Once every year or so, I get my turn at writing a blog entry for StraightUpSearch. As System Administrator here at Oneupweb, the feeling of writing my entry is similar to the feeling that comes over me just before a dentist appointment. It’s almost as painful as well. It’s not because I don’t care, or that I have nothing to say. It’s just that most of the things I would say should not be in writing, anywhere. That said, I’m told I did write the 6th most popular StraightUpSearch blog post last year. How’s that for irony?
I have never cared much for listening to other people’s opinions about what they think I should or should not do. So, why then, would I want to read about those same opinions? After all, that’s what I think a blog basically is. If it were based on simple facts that said, “Hey, this is how you have to do it to make it work,” then it would be called a manual or a white paper.
Think about how many blog posts you read on any given day or week. Do you just read the posts or the comments as well? How much time do you spend on this each day/week?

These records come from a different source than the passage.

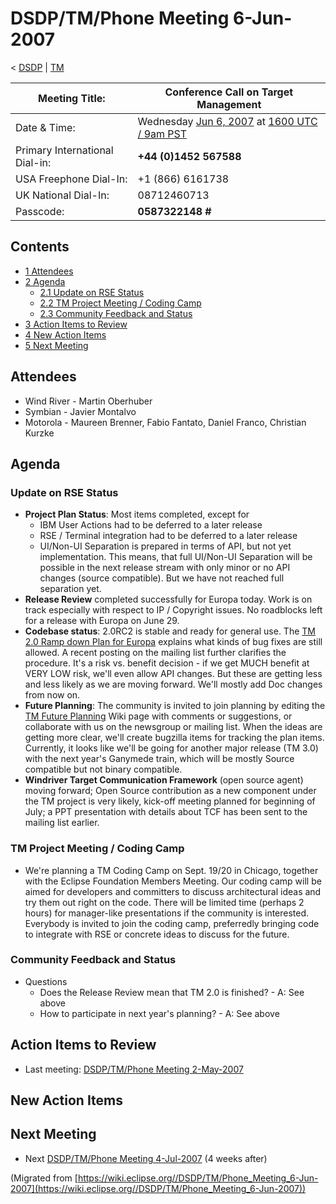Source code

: 

DSDP/TM/Phone Meeting 6-Jun-2007
================================

< [DSDP](./DSDP "DSDP")‎ | [TM](./DSDP/TM "DSDP/TM")

| Meeting Title: | **Conference Call on Target Management** |
| --- | --- |
| Date & Time: | Wednesday [Jun 6, 2007](./index.php?title=Jun_6,_2007&action=edit&redlink=1 "Jun 6, 2007 (page does not exist)") at [1600 UTC / 9am PST](http://www.timeanddate.com/worldclock/fixedtime.html?month=6&day=6&year=2007&hour=16&min=00&sec=0&p1=0) |
| Primary International Dial-in: | **+44 (0)1452 567588** |
| USA Freephone Dial-In: | +1 (866) 6161738 |
| UK National Dial-In: | 08712460713 |
| Passcode: | **0587322148 #** |

Contents
--------

*   [1 Attendees](#Attendees)
*   [2 Agenda](#Agenda)
    *   [2.1 Update on RSE Status](#Update-on-RSE-Status)
    *   [2.2 TM Project Meeting / Coding Camp](#TM-Project-Meeting-.2F-Coding-Camp)
    *   [2.3 Community Feedback and Status](#Community-Feedback-and-Status)
*   [3 Action Items to Review](#Action-Items-to-Review)
*   [4 New Action Items](#New-Action-Items)
*   [5 Next Meeting](#Next-Meeting)

Attendees
---------

*   Wind River - Martin Oberhuber
*   Symbian - Javier Montalvo
*   Motorola - Maureen Brenner, Fabio Fantato, Daniel Franco, Christian Kurzke

Agenda
------

### Update on RSE Status

*   **Project Plan Status**: Most items completed, except for
    *   IBM User Actions had to be deferred to a later release
    *   RSE / Terminal integration had to be deferred to a later release
    *   UI/Non-UI Separation is prepared in terms of API, but not yet implementation. This means, that full UI/Non-UI Separation will be possible in the next release stream with only minor or no API changes (source compatible). But we have not reached full separation yet.
*   **Release Review** completed successfully for Europa today. Work is on track especially with respect to IP / Copyright issues. No roadblocks left for a release with Europa on June 29.
*   **Codebase status**: 2.0RC2 is stable and ready for general use. The [TM 2.0 Ramp down Plan for Europa](./TM_2.0_Ramp_down_Plan_for_Europa "TM 2.0 Ramp down Plan for Europa") explains what kinds of bug fixes are still allowed. A recent posting on the mailing list further clarifies the procedure. It's a risk vs. benefit decision - if we get MUCH benefit at VERY LOW risk, we'll even allow API changes. But these are getting less and less likely as we are moving forward. We'll mostly add Doc changes from now on.
*   **Future Planning**: The community is invited to join planning by editing the [TM Future Planning](./TM_Future_Planning "TM Future Planning") Wiki page with comments or suggestions, or collaborate with us on the newsgroup or mailing list. When the ideas are getting more clear, we'll create bugzilla items for tracking the plan items. Currently, it looks like we'll be going for another major release (TM 3.0) with the next year's Ganymede train, which will be mostly Source compatible but not binary compatible.
*   **Windriver Target Communication Framework** (open source agent) moving forward; Open Source contribution as a new component under the TM project is very likely, kick-off meeting planned for beginning of July; a PPT presentation with details about TCF has been sent to the mailing list earlier.

### TM Project Meeting / Coding Camp

*   We're planning a TM Coding Camp on Sept. 19/20 in Chicago, together with the Eclipse Foundation Members Meeting. Our coding camp will be aimed for developers and committers to discuss architectural ideas and try them out right on the code. There will be limited time (perhaps 2 hours) for manager-like presentations if the community is interested. Everybody is invited to join the coding camp, preferredly bringing code to integrate with RSE or concrete ideas to discuss for the future.

### Community Feedback and Status

*   Questions
    *   Does the Release Review mean that TM 2.0 is finished? - A: See above
    *   How to participate in next year's planning? - A: See above

Action Items to Review
----------------------

*   Last meeting: [DSDP/TM/Phone Meeting 2-May-2007](./DSDP/TM/Phone_Meeting_2-May-2007 "DSDP/TM/Phone Meeting 2-May-2007")

New Action Items
----------------

Next Meeting
------------

*   Next [DSDP/TM/Phone Meeting 4-Jul-2007](./DSDP/TM/Phone_Meeting_4-Jul-2007 "DSDP/TM/Phone Meeting 4-Jul-2007") (4 weeks after)


(Migrated from [https://wiki.eclipse.org//DSDP/TM/Phone_Meeting_6-Jun-2007](https://wiki.eclipse.org//DSDP/TM/Phone_Meeting_6-Jun-2007))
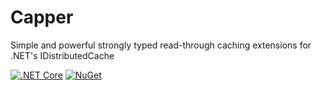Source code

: # Capper
Simple and powerful strongly typed read-through caching extensions for .NET's IDistributedCache

[![.NET Core](https://github.com/creyke/Capper/workflows/.NET%20Core/badge.svg)](https://github.com/creyke/Capper/actions?query=workflow%3A%22.NET+Core%22)
[![NuGet](https://img.shields.io/nuget/v/Capper.svg?style=flat)](https://www.nuget.org/packages/Capper)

I think people often make the mistake of interpreting blog opinions as fact and base their decisions on that. Much like the way politics work. (Don’t worry, I won’t get into politics here. We all know that politicians are good, honest people. Just read their blogs, they’ll tell you.) I just mean that when people hear things enough times (probably from the same source), they sometimes start to take on the same opinion. I have always found that getting to the facts and looking at multiple sources is a much better approach.
In my opinion, the best online communications tool out there is a forum. Forums allow users of a certain product or service to voice their success/failures with said product or service. You will find that company representatives will often comment on the topic as well. I know when I am looking to purchase new software or hardware, the forums play a big part for me.
I know that my opinion of blogs doesn’t mean much. I just want to get you to think a little bit about what you’re reading and who it’s coming from. Look around a bit and see if that blog author’s opinion is backed up with facts from different sources. After all, in this age of information you have the power, and the diversity of selection, to choose what you want to believe.